-- Entries supplied --
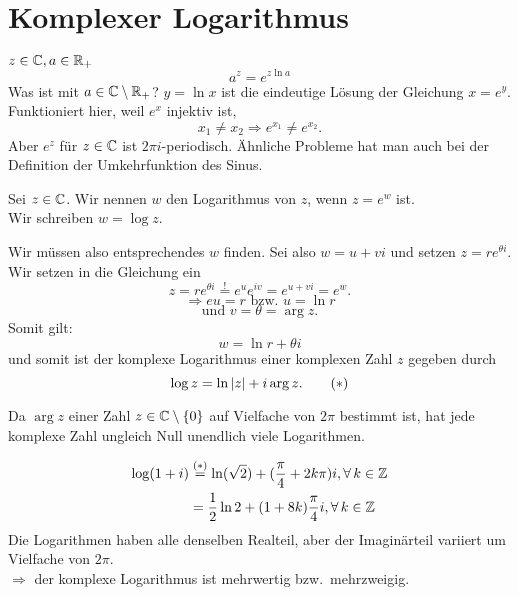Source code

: \documentclass[../ana2u.tex]{subfiles}
\begin{document}
\setcounter{section}{0}

\section{Komplexer Logarithmus}

\( z\in\mathbb{C}, a\in\mathbb{R}_+ \)
\[ a^z = e^{z \ln a} \]
Was ist mit \( a \in \mathbb{C} \setminus \mathbb{R}_+ \)?
\( y = \ln x  \) ist die eindeutige Lösung der Gleichung 
\( x=e^y \).\\
Funktioniert hier, weil \(e^x\) injektiv ist, \dphp{}
\[ x_1 \neq x_2 \Rightarrow e^{x_1} \neq e^{x_2}. \]
Aber \( e^z \) für \( z\in\mathbb{C} \) ist 
\( 2\pi i \)-periodisch.
Ähnliche Probleme hat man auch bei der Definition 
der Umkehrfunktion des Sinus.
\begin{defi}
    Sei \( z \in \mathbb{C} \). Wir nennen \( w \) den 
    Logarithmus von \(z\), wenn \( z = e^w \) ist.\\
    Wir schreiben \( w = \log z \).
\end{defi}
Wir müssen also entsprechendes \(w\) finden.
Sei also \( w = u + vi \) und setzen 
\( z = r e^{\theta i} \). Wir setzen in die Gleichung 
ein 
\[ z = r e^{\theta i} \overset{!}{=} e^u e^{iv} 
= e^{u+vi} = e^w. \]
\[ \Rightarrow e u = r \text{ bzw. } u = \ln r \]
\[ \text{und } v = \theta = \arg z. \]
Somit gilt: \[ w = \ln r + \theta i \]
und somit ist der komplexe Logarithmus einer 
komplexen Zahl \(z\) gegeben durch 
\[ \log z = \ln \left|z\right| + i\arg z. \tag{\(*\)} \]
\begin{bem}
    Da \( \arg z \) einer Zahl 
    \( z \in \mathbb{C} \setminus \{0\} \)
    auf Vielfache von \( 2\pi \) 
    bestimmt ist, hat jede komplexe Zahl ungleich 
    Null unendlich viele Logarithmen.
\end{bem}
\begin{bsp}
    \begin{align*}
        \log(1+i) &\overset{(*)}{=} \ln(\sqrt{2}) 
        + (\frac{\pi}{4} + 2k\pi)i, \forall k \in \Z \\
        &= \frac{1}{2} \ln 2 + (1 + 8k) \frac{\pi}{4}i, 
        \forall k \in \Z \\
    \end{align*}
    Die Logarithmen haben alle denselben Realteil, aber 
    der Imaginärteil variiert um Vielfache von \( 2\pi \).\\
    \( \Rightarrow \) der komplexe Logarithmus ist 
    mehrwertig bzw.\ mehrzweigig.
\end{bsp}
\end{document}
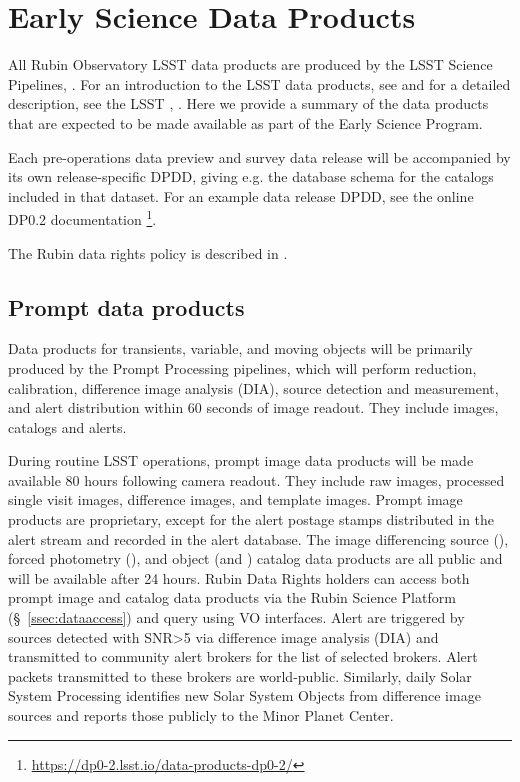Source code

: \section{Early Science Data Products}
\label{sec:data}

All Rubin Observatory LSST data products are produced by the LSST Science Pipelines, \cite{2019ASPC..523..521B,2018PASJ...70S...5B}. 
For an introduction to the LSST data products, see \citet{RubinDataProductsAbridged} and for a detailed description, see the LSST \dpdd,  \citet{LSE-163}.
Here we provide a summary of the data products that are expected to be made available as part of the Early Science Program.

Each pre-operations data preview and survey data release will be accompanied by its own release-specific DPDD, giving e.g. the  database schema for the catalogs included in that dataset.
For an example data release DPDD, see the online DP0.2 documentation \footnote{\url{https://dp0-2.lsst.io/data-products-dp0-2/}}.

The Rubin data rights policy is described in  \cite{RDO-013}.

\subsection{Prompt data products}

Data products for transients, variable, and moving objects will be primarily produced by the Prompt Processing pipelines, which will perform reduction, calibration, difference image analysis (DIA), source detection and measurement, and alert distribution within 60 seconds of image readout. 
They include images, catalogs and alerts. 

During routine LSST operations, prompt image data products will be made available 80 hours following camera readout. 
They include raw images, processed single visit images, difference images, and template images. 
Prompt image products are proprietary, except for the alert postage stamps distributed in the alert stream and recorded in the alert database.
The image differencing source (\DIASource), forced photometry (\DIAForcedSource), and object (\DIAObject and \SSObject)
catalog data products are all public and will be available after 24 hours. 
Rubin Data Rights holders can access both prompt image and catalog data products via the Rubin Science Platform (\S~\ref{ssec:dataaccess}) and query using VO interfaces. 
Alert are triggered by sources detected with SNR>5 via difference image analysis (DIA) and transmitted to community alert brokers for the list of selected brokers.
Alert packets transmitted to these brokers are world-public.
Similarly, daily Solar System Processing identifies new Solar System Objects from difference image sources and reports those publicly to the Minor Planet Center.


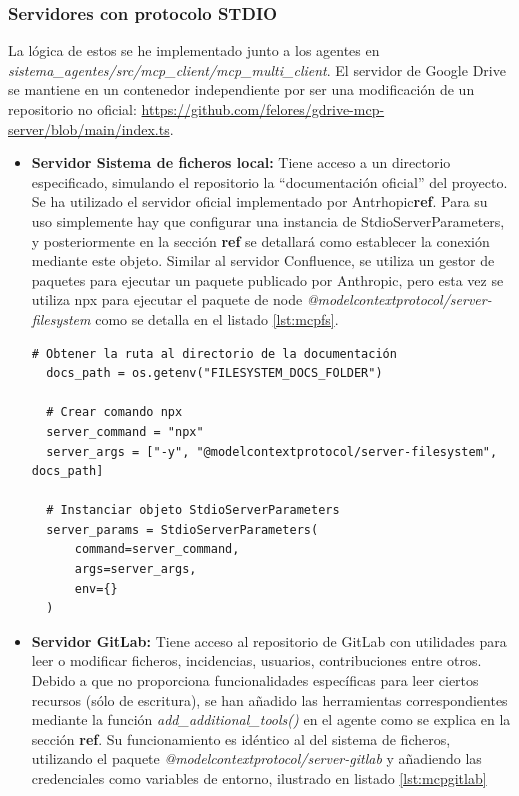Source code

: \subsubsection{Servidores con protocolo STDIO}
La lógica de estos se he implementado junto a los agentes en \textit{sistema\_agentes/src/mcp\_client/mcp\_multi\_client}. El servidor de Google Drive se mantiene en un contenedor independiente por ser una modificación de un repositorio no oficial: \url{https://github.com/felores/gdrive-mcp-server/blob/main/index.ts}.
\begin{itemize}
  \item\textbf{Servidor Sistema de ficheros local: }Tiene acceso a un directorio especificado, simulando el repositorio la ``documentación oficial'' del proyecto. 
    Se ha utilizado el servidor oficial implementado por Antrhopic\textbf{ref}. Para su uso simplemente hay que configurar una instancia de StdioServerParameters, y posteriormente en la sección \textbf{ref} se detallará como establecer la conexión mediante este objeto. Similar al servidor Confluence, se utiliza un gestor de paquetes para ejecutar un paquete publicado por Anthropic, pero esta vez se utiliza npx para ejecutar el paquete de node \textit{@modelcontextprotocol/server-filesystem} como se detalla en el listado \ref{lst:mcpfs}. 

\begin{lstlisting}[caption={Instanciado de StdioServerParameters para el servidor MCP de sistema de ficheros},label={lst:mcpfs}]
  # Obtener la ruta al directorio de la documentación 
  docs_path = os.getenv("FILESYSTEM_DOCS_FOLDER")

  # Crear comando npx
  server_command = "npx"
  server_args = ["-y", "@modelcontextprotocol/server-filesystem", docs_path]

  # Instanciar objeto StdioServerParameters 
  server_params = StdioServerParameters(
      command=server_command,
      args=server_args,
      env={}
  )
\end{lstlisting}

\item\textbf{Servidor GitLab: }Tiene acceso al repositorio de GitLab con utilidades para leer o modificar ficheros, incidencias, usuarios, contribuciones entre otros. Debido a que no proporciona funcionalidades específicas para leer ciertos recursos (sólo de escritura), se han añadido las herramientas correspondientes mediante la función \textit{add\_additional\_tools()} en el agente como se explica en la sección \textbf{ref}. Su funcionamiento es idéntico al del sistema de ficheros, utilizando el paquete \textit{@modelcontextprotocol/server-gitlab} y añadiendo las credenciales como variables de entorno, ilustrado en listado \ref{lst:mcpgitlab}


\end{itemize}
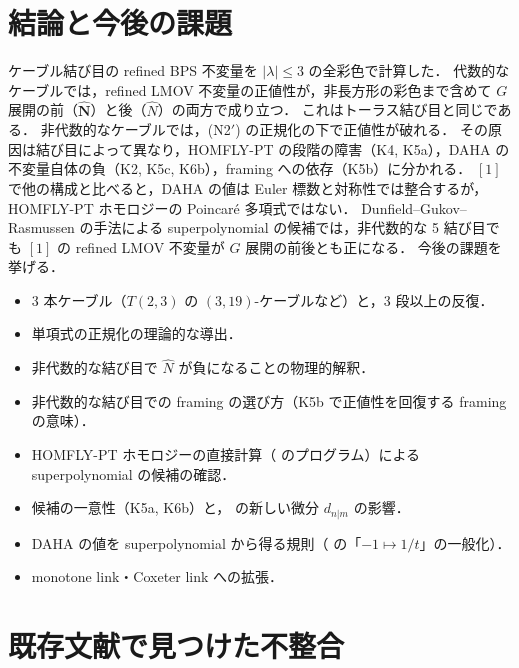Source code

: \documentclass[11pt,a4paper]{ltjsarticle}
\theoremstyle{definition}
\theoremstyle{remark}
\newcommand{\hN}{\widehat{N}}
\newcommand{\hbN}{\widehat{\mathbf{N}}}
\begin{document}
\section{結論と今後の課題}

ケーブル結び目の refined BPS 不変量を $|\lambda|\le3$ の全彩色で計算した．
代数的なケーブルでは，refined LMOV 不変量の正値性が，非長方形の彩色まで含めて $G$ 展開の前（$\hbN$）と後（$\hN$）の両方で成り立つ．
これはトーラス結び目と同じである．
非代数的なケーブルでは，(N2$'$) の正規化の下で正値性が破れる．
その原因は結び目によって異なり，HOMFLY-PT の段階の障害（K4, K5a），DAHA の不変量自体の負（K2, K5c, K6b），framing への依存（K5b）に分かれる．
$[1]$ で他の構成と比べると，DAHA の値は Euler 標数と対称性では整合するが，HOMFLY-PT ホモロジーの Poincaré 多項式ではない．
Dunfield--Gukov--Rasmussen の手法による superpolynomial の候補では，非代数的な 5 結び目でも $[1]$ の refined LMOV 不変量が $G$ 展開の前後とも正になる．
今後の課題を挙げる．
\begin{itemize}
\item 3 本ケーブル（$T(2,3)$ の $(3,19)$-ケーブルなど）と，3 段以上の反復．
\item 単項式の正規化の理論的な導出．
\item 非代数的な結び目で $\hN$ が負になることの物理的解釈．
\item 非代数的な結び目での framing の選び方（K5b で正値性を回復する framing の意味）．
\item HOMFLY-PT ホモロジーの直接計算（\cite{NS} のプログラム）による superpolynomial の候補の確認．
\item 候補の一意性（K5a, K6b）と，\cite{GGS} の新しい微分 $d_{n|m}$ の影響．
\item DAHA の値を superpolynomial から得る規則（\cite{CD14} の「$-1\mapsto1/t$」の一般化）．
\item monotone link・Coxeter link \cite{GL} への拡張．
\end{itemize}

\appendix
\section{既存文献で見つけた不整合}\label{app:issues}
\end{document}
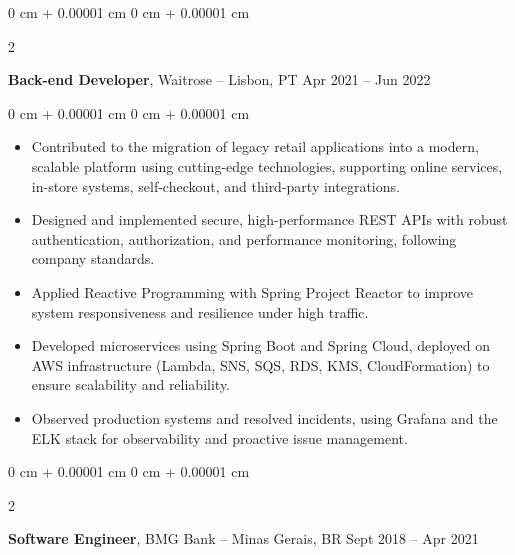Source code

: \documentclass[10pt, letterpaper]{article}
\newenvironment{highlights}{
    \begin{itemize}[
        topsep=0.10 cm,
        parsep=0.10 cm,
        partopsep=0pt,
        itemsep=0pt,
        leftmargin=0 cm + 10pt
    ]
}{
    \end{itemize}
} %
\newenvironment{onecolentry}{
    \begin{adjustwidth}{
        0 cm + 0.00001 cm
    }{
        0 cm + 0.00001 cm
    }
}{
    \end{adjustwidth}
} %
\newenvironment{twocolentry}[2][]{
    \onecolentry
    \def\secondColumn{#2}
    \setcolumnwidth{\fill, 4.5 cm}
    \begin{paracol}{2}
}{
    \switchcolumn \raggedleft \secondColumn
    \end{paracol}
    \endonecolentry
} %
\begin{document}
        \vspace{0.2 cm}

        \begin{twocolentry}{
            Apr 2021 – Jun 2022
        }
            \textbf{Back-end Developer}, Waitrose -- Lisbon, PT\end{twocolentry}

        \vspace{0.10 cm}
        
        \begin{onecolentry}
            \begin{highlights}
                \item Contributed to the migration of legacy retail applications into a modern, scalable platform using cutting-edge technologies, supporting online services, in-store systems, self-checkout, and third-party integrations.
                \item Designed and implemented secure, high-performance REST APIs with robust authentication, authorization, and performance monitoring, following company standards.
                \item Applied Reactive Programming with Spring Project Reactor to improve system responsiveness and resilience under high traffic.
                \item Developed microservices using Spring Boot and Spring Cloud, deployed on AWS infrastructure (Lambda, SNS, SQS, RDS, KMS, CloudFormation) to ensure scalability and reliability.
                \item Observed production systems and resolved incidents, using Grafana and the ELK stack for observability and proactive issue management.
            \end{highlights}
        \end{onecolentry}
        
        \vspace{0.2 cm}
        
        \begin{twocolentry}{
            Sept 2018 – Apr 2021
        }
            \textbf{Software Engineer}, BMG Bank -- Minas Gerais, BR\end{twocolentry}

        \vspace{0.10 cm}
        
\end{document}
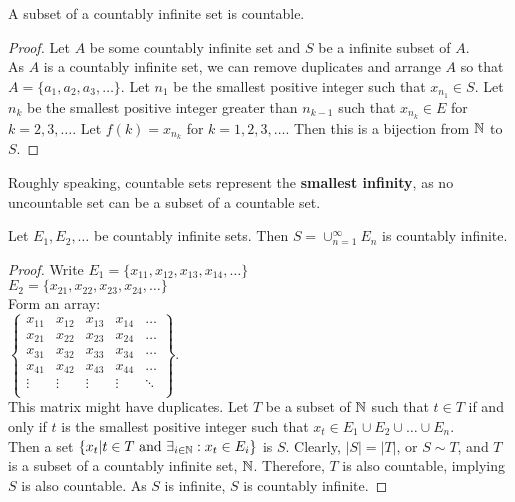 \begin{thm}[8]
	A subset of a countably infinite set is countable.
	\begin{proof}
		Let $A$ be some countably infinite set and $S$ be a infinite subset of $A$.\\
		As $A$ is a countably infinite set, we can remove duplicates and arrange
		$A$ so that $A=\{a_1,a_2,a_3,\ldots\}$.
		Let $n_1$ be the smallest positive integer such that $x_{n_1} \in S$.
		Let $n_k$ be the smallest positive integer greater than $n_{k-1}$ such that $x_{n_{k}} \in E$ for $k=2,3,\ldots$. Let $f(k)=x_{n_k}$ for $k=1,2,3,\ldots$. Then this is a bijection from $\mathbb{N} $ to $S$.
	\end{proof}
	\begin{remark}
		Roughly speaking, countable sets represent the \textbf{smallest infinity}, as no uncountable set can be a subset of a countable set.
	\end{remark}
\end{thm}
\begin{thm}[12]
	\label{thm:countableunion}
	Let $E_1, E_2, \ldots$ be countably infinite sets.
	Then $S=\cup_{n=1}^{\infty} E_n$ is countably infinite.
	\begin{proof}
		Write
		$E_1=\{x_{11},x_{12},x_{13},x_{14},\ldots\} $\\
		$E_2=\{x_{21},x_{22},x_{23},x_{24},\ldots\}$\\
		Form an array: \\
		$
			\begin{Bmatrix}
				x_{11} & x_{12} & x_{13} & x_{14} & \ldots \\
				x_{21} & x_{22} & x_{23} & x_{24} & \ldots \\
				x_{31} & x_{32} & x_{33} & x_{34} & \ldots \\
				x_{41} & x_{42} & x_{43} & x_{44} & \ldots \\
				\vdots & \vdots & \vdots & \vdots & \ddots \\
			\end{Bmatrix}
		$.\\
		This matrix might have duplicates.
		Let $T$ be a subset of $\mathbb{N}$ such that $t \in T$ if and only if
		$t$ is the smallest positive integer such that $x_{t} \in E_1 \cup E_2 \cup \ldots \cup E_n$.\\ Then a set $\{x_t|t \in T \text{ and } \exists_{i \in \mathbb{N} }: x_t \in E_{i}\}$ is $S$.
		Clearly, $|S|=|T|$, or $S\sim T$, and $T$ is a subset of a countably infinite set, $\mathbb{N} $.
		Therefore, $T$ is also countable, implying $S$ is also countable. As $S$ is infinite, $S$ is countably infinite.
	\end{proof}
\end{thm}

-- Problem --
Please give back exactly the lines of this listing beginning at the line with "Ähnliche Probleme hat" and ending with the line with "auf Vielfache von \( 2\pi \)", both included, and nothing else.

-- Reply --
Ähnliche Probleme hat man auch bei der Definition 
der Umkehrfunktion des Sinus.
\begin{defi}
    Sei \( z \in \mathbb{C} \). Wir nennen \( w \) den 
    Logarithmus von \(z\), wenn \( z = e^w \) ist.\\
    Wir schreiben \( w = \log z \).
\end{defi}
Wir müssen also entsprechendes \(w\) finden.
Sei also \( w = u + vi \) und setzen 
\( z = r e^{\theta i} \). Wir setzen in die Gleichung 
ein 
\[ z = r e^{\theta i} \overset{!}{=} e^u e^{iv} 
= e^{u+vi} = e^w. \]
\[ \Rightarrow e u = r \text{ bzw. } u = \ln r \]
\[ \text{und } v = \theta = \arg z. \]
Somit gilt: \[ w = \ln r + \theta i \]
und somit ist der komplexe Logarithmus einer 
komplexen Zahl \(z\) gegeben durch 
\[ \log z = \ln \left|z\right| + i\arg z. \tag{\(*\)} \]
\begin{bem}
    Da \( \arg z \) einer Zahl 
    \( z \in \mathbb{C} \setminus \{0\} \)
    auf Vielfache von \( 2\pi \) 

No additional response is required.